The informal nickname "Clutch City" was given to Houston, Texas after the Rockets won their first NBA championship in the 1993–94 season. The moniker was adopted in response to a front-page headline in the Houston Chronicle declaring Houston to be "Choke City" after blowing a 20-point lead earlier in that postseason. Character designer Tom Sapp of Real Characters, Inc. created the bear mascot, appropriately named "Clutch," which was introduced on March 14, 1995.

Clutch was named the 5th-most recognizable mascot in sports by USA Today in February 2005, and was inducted into the Mascot Hall of Fame in 2006. He also became the 2005 NBA Mascot of the Year. He also won the 2013 NBA Mascot of the Year.

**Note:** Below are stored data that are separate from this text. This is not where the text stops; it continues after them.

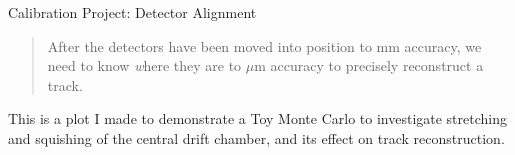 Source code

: \begin{slide*}
\slideframe{}
\begin{minipage}[t]{\linewidth}
\Large \black

{\huge Calibration Project: Detector Alignment}

\begin{quote}
  After the detectors have been moved into position to mm accuracy, we
  need to know {\emph where} they are to $\mu$m accuracy to precisely
  reconstruct a track.
\end{quote}

This is a plot I made to demonstrate a Toy Monte Carlo to investigate
stretching and squishing of the central drift chamber, and its effect
on track reconstruction.








\begin{center}
\end{center}

\end{minipage}
\end{slide*}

He received even more attention in an Internet meme that involved a man being shot down during a halftime marriage proposal at a Rockets game in 2008. After the woman said "no" and stormed off the court, Clutch consoled him and walked him off, grabbing somebody's beer on the way out and giving it to the man. Some have questioned whether the incident was actually staged. Clutch continues to entertain crowds in the Toyota Center in Houston, Texas.

In 2019, Clutch was featured in a television commercial for State Farm Insurance alongside then Rockets players James Harden and Chris Paul and actor Oscar Nuñez.